Now partnered with WTAP and other organizations throughout the area, PCs has seen a rapid growth in the number of computers distributed and a reduction in the time it takes to fill requests. Jamaludeen says that since November of 2018, PCs had delivered close to 150 bundles, with 30 more currently waiting to be delivered. By comparison, he says they only delivered roughly 250 in the previous 12-month period. PCs's satellite chapters in Philadelphia and Tucson ceased operations after their main volunteers both had to discontinue their work due to going back to school, but the Phoenix chapter has proved more enduring. Although Sbai recently moved to Clovis, California, to work as a data analyst for a hospital there, volunteers such as Jamaludeen, Mohamed, and others are continuing the work in Arizona, with Sbai hoping to begin a new chapter in California in the near future.
PCs’s story offers a number of practical lessons for those interested in helping refugees in other regions. Jamaludeen and Sbai both point to programs such as Microsoft’s Techsoup, which offers discounted software licenses and credits for cloud storage on Azure, or Google Ad Grants, which offers a $10,000 credit per month for Google Ads.
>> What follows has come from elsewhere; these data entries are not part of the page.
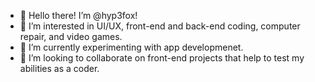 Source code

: - 👋 Hello there! I’m @hyp3fox!
- 👀 I’m interested in UI/UX, front-end and back-end coding, computer repair, and video games.
- 🌱 I’m currently experimenting with app developmenet.
- 💞️ I’m looking to collaborate on front-end projects that help to test my abilities as a coder.

<!---
Hyp3Fox/Hyp3Fox is a ✨ special ✨ repository because its `README.md` (this file) appears on your GitHub profile.
You can click the Preview link to take a look at your changes.
--->
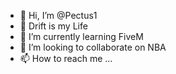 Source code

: - 👋 Hi, I’m @Pectus1
- 👀 Drift is my Life
- 🌱 I’m currently learning FiveM
- 💞️ I’m looking to collaborate on NBA
- 📫 How to reach me ...

<!---
Pectus1/Pectus1 is a ✨ special ✨ repository because its `README.md` (this file) appears on your GitHub profile.
You can click the Preview link to take a look at your changes.
--->

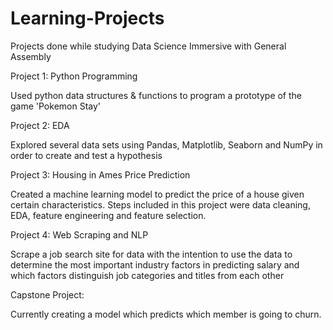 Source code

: # Learning-Projects
Projects done while studying Data Science Immersive with General Assembly

Project 1: Python Programming

Used python data structures & functions to program a prototype of the game 'Pokemon Stay'

Project 2: EDA

Explored several data sets using Pandas, Matplotlib, Seaborn and NumPy in order to create and test a hypothesis 

Project 3: Housing in Ames Price Prediction

Created a machine learning model to predict the price of a house given certain characteristics. Steps included in this project were data cleaning, EDA, feature engineering and feature selection.

Project 4: Web Scraping and NLP

Scrape a job search site for data with the intention to use the data to determine the most important industry factors in predicting salary and which factors distinguish job categories and titles from each other

Capstone Project: 

Currently creating a model which predicts which member is going to churn.
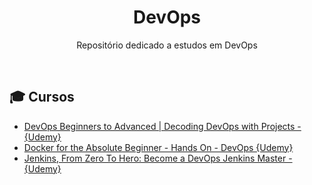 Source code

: <div align="center">
  
# DevOps

Repositório dedicado a estudos em DevOps

</div>

<br>

## 🎓 Cursos

+ [DevOps Beginners to Advanced | Decoding DevOps with Projects - {Udemy}](https://www.udemy.com/course/decodingdevops/?ranMID=39197&ranEAID=JVFxdTr9V80&ranSiteID=JVFxdTr9V80-2WNECp80eE4fRlVsF0DYBg&LSNPUBID=JVFxdTr9V80&utm_source=aff-campaign&utm_medium=udemyads)
+ [Docker for the Absolute Beginner - Hands On - DevOps {Udemy}](https://www.udemy.com/course/learn-docker/?ranMID=39197&ranEAID=JVFxdTr9V80&ranSiteID=JVFxdTr9V80-tKGcijQTa7CYgUEhdXUTGg&LSNPUBID=JVFxdTr9V80&utm_source=aff-campaign&utm_medium=udemyads)
+ [Jenkins, From Zero To Hero: Become a DevOps Jenkins Master - {Udemy}](https://www.udemy.com/course/jenkins-from-zero-to-hero/?ranMID=39197&ranEAID=CuIbQrBnhiw&ranSiteID=CuIbQrBnhiw-tr24eFk6.j7ZUPGsTuUjsQ&utm_source=aff-campaign&LSNPUBID=CuIbQrBnhiw&utm_medium=udemyads)


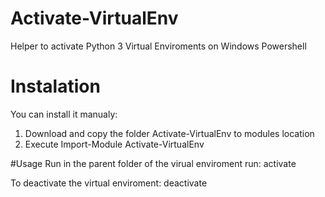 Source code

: # Activate-VirtualEnv
Helper to activate Python 3 Virtual Enviroments on Windows Powershell

# Instalation 
You can install it manualy:

1. Download and copy the folder Activate-VirtualEnv to modules location
2. Execute Import-Module Activate-VirtualEnv

#Usage
Run in the parent folder of the virual enviroment run: activate <Virtual Envarioment Dir>

To deactivate the virtual enviroment: deactivate

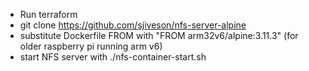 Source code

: - Run terraform
- git clone https://github.com/sjiveson/nfs-server-alpine
- substitute Dockerfile FROM with "FROM arm32v6/alpine:3.11.3" (for older raspberry pi running arm v6)
- start NFS server with ./nfs-container-start.sh
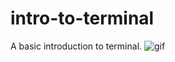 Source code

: # intro-to-terminal
A basic introduction to terminal.
![gif](https://github.com/dmchen0113/intro-to-terminal/blob/main/assets/giphytest5sec.gif)
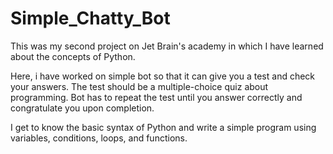 # Simple_Chatty_Bot
This was my second project on Jet Brain's academy in which I have learned about the concepts of Python.

Here, i have worked on simple bot so that it can give you a test and check your answers. The test should be a multiple-choice quiz about programming. Bot has to repeat the test until you answer correctly and congratulate you upon completion.

I get to know the basic syntax of Python and write a simple program using variables, conditions, loops, and functions.
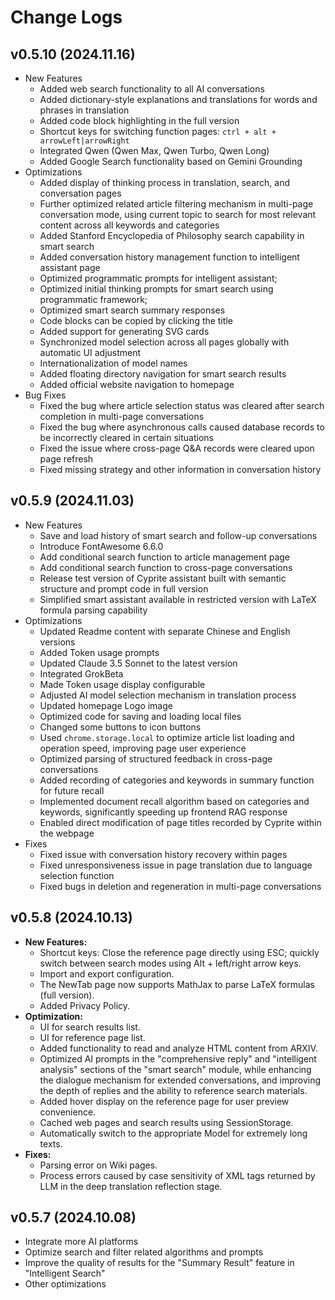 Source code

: # Change Logs

## v0.5.10 (2024.11.16)

- New Features
  + Added web search functionality to all AI conversations
  + Added dictionary-style explanations and translations for words and phrases in translation
  + Added code block highlighting in the full version
  + Shortcut keys for switching function pages: `ctrl + alt + arrowLeft|arrowRight`
  + Integrated Qwen (Qwen Max, Qwen Turbo, Qwen Long)
  + Added Google Search functionality based on Gemini Grounding
- Optimizations
  + Added display of thinking process in translation, search, and conversation pages
  + Further optimized related article filtering mechanism in multi-page conversation mode, using current topic to search for most relevant content across all keywords and categories
  + Added Stanford Encyclopedia of Philosophy search capability in smart search
  + Added conversation history management function to intelligent assistant page
  + Optimized programmatic prompts for intelligent assistant;
  + Optimized initial thinking prompts for smart search using programmatic framework;
  + Optimized smart search summary responses
  + Code blocks can be copied by clicking the title
  + Added support for generating SVG cards
  + Synchronized model selection across all pages globally with automatic UI adjustment
  + Internationalization of model names
  + Added floating directory navigation for smart search results
  + Added official website navigation to homepage
- Bug Fixes
  + Fixed the bug where article selection status was cleared after search completion in multi-page conversations
  + Fixed the bug where asynchronous calls caused database records to be incorrectly cleared in certain situations
  + Fixed the issue where cross-page Q&A records were cleared upon page refresh
  + Fixed missing strategy and other information in conversation history

## v0.5.9 (2024.11.03)

- New Features
  + Save and load history of smart search and follow-up conversations
  + Introduce FontAwesome 6.6.0
  + Add conditional search function to article management page
  + Add conditional search function to cross-page conversations
  + Release test version of Cyprite assistant built with semantic structure and prompt code in full version
  + Simplified smart assistant available in restricted version with LaTeX formula parsing capability
- Optimizations
  + Updated Readme content with separate Chinese and English versions
  + Added Token usage prompts
  + Updated Claude 3.5 Sonnet to the latest version
  + Integrated GrokBeta
  + Made Token usage display configurable
  + Adjusted AI model selection mechanism in translation process
  + Updated homepage Logo image
  + Optimized code for saving and loading local files
  + Changed some buttons to icon buttons
  + Used `chrome.storage.local` to optimize article list loading and operation speed, improving page user experience
  + Optimized parsing of structured feedback in cross-page conversations
  + Added recording of categories and keywords in summary function for future recall
  + Implemented document recall algorithm based on categories and keywords, significantly speeding up frontend RAG response
  + Enabled direct modification of page titles recorded by Cyprite within the webpage
- Fixes
  + Fixed issue with conversation history recovery within pages
  + Fixed unresponsiveness issue in page translation due to language selection function
  + Fixed bugs in deletion and regeneration in multi-page conversations

## v0.5.8 (2024.10.13)

- **New Features:**
  - Shortcut keys: Close the reference page directly using ESC; quickly switch between search modes using Alt + left/right arrow keys.
  - Import and export configuration.
  - The NewTab page now supports MathJax to parse LaTeX formulas (full version).
  - Added Privacy Policy.
- **Optimization:**
  - UI for search results list.
  - UI for reference page list.
  - Added functionality to read and analyze HTML content from ARXIV.
  - Optimized AI prompts in the "comprehensive reply" and "intelligent analysis" sections of the "smart search" module, while enhancing the dialogue mechanism for extended conversations, and improving the depth of replies and the ability to reference search materials.
  - Added hover display on the reference page for user preview convenience.
  - Cached web pages and search results using SessionStorage.
  - Automatically switch to the appropriate Model for extremely long texts.
- **Fixes:**
  - Parsing error on Wiki pages.
  - Process errors caused by case sensitivity of XML tags returned by LLM in the deep translation reflection stage.

## v0.5.7 (2024.10.08)

- Integrate more AI platforms
- Optimize search and filter related algorithms and prompts
- Improve the quality of results for the "Summary Result" feature in "Intelligent Search"
- Other optimizations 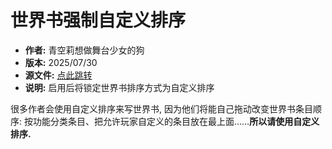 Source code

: # 世界书强制自定义排序

- **作者:** 青空莉想做舞台少女的狗
- **版本:** 2025/07/30
- **源文件:** [点此跳转](https://gitgud.io/StageDog/tavern_resource/-/tree/main/src)
- **说明:** 启用后将锁定世界书排序方式为自定义排序

很多作者会使用自定义排序来写世界书, 因为他们将能自己拖动改变世界书条目顺序: 按功能分类条目、把允许玩家自定义的条目放在最上面……**所以请使用自定义排序.**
Jamaludeen suggests focusing on building a strong process and using data visualization tools such as PowerBi, which track and record an organization's operations and offer discounted subscriptions to nonprofits. Sbai also points to religious institutions of nearly all faiths as often excellent sources for support and for finding contacts with local refugees, as many already actively work in such communities. Addtionally, Sbai suggests reaching out to universities, including to student groups, noting the currently active ASU chapter of PCs has proved an increasingly important source of volunteers and donations.
If a place as inhospitable as Arizona — which only a few years ago passed the infamous anti-immigrant law Arizona SB 1070 — can support such a unique and invaluable ecosystem of nonprofits, then other communities can too. As the story of PCs demonstrates, ordinary people are capable of making a difference in the lives of those in need, whether its by starting or volunteering with a nonprofit or simply donating an old computer or couch. Jamaludeen notes that a lack of technical expertise should never dissuade potential volunteers. Organizations need help with a wide range of tasks, everything from cracking encrypted hard drives to simply answering phone calls and emails. Whatever motivates people to help — whether its anger, frustration or sadness — Sbai’s biggest piece of advice was to understand that there are those in the community, no matter where it is, that always want to help.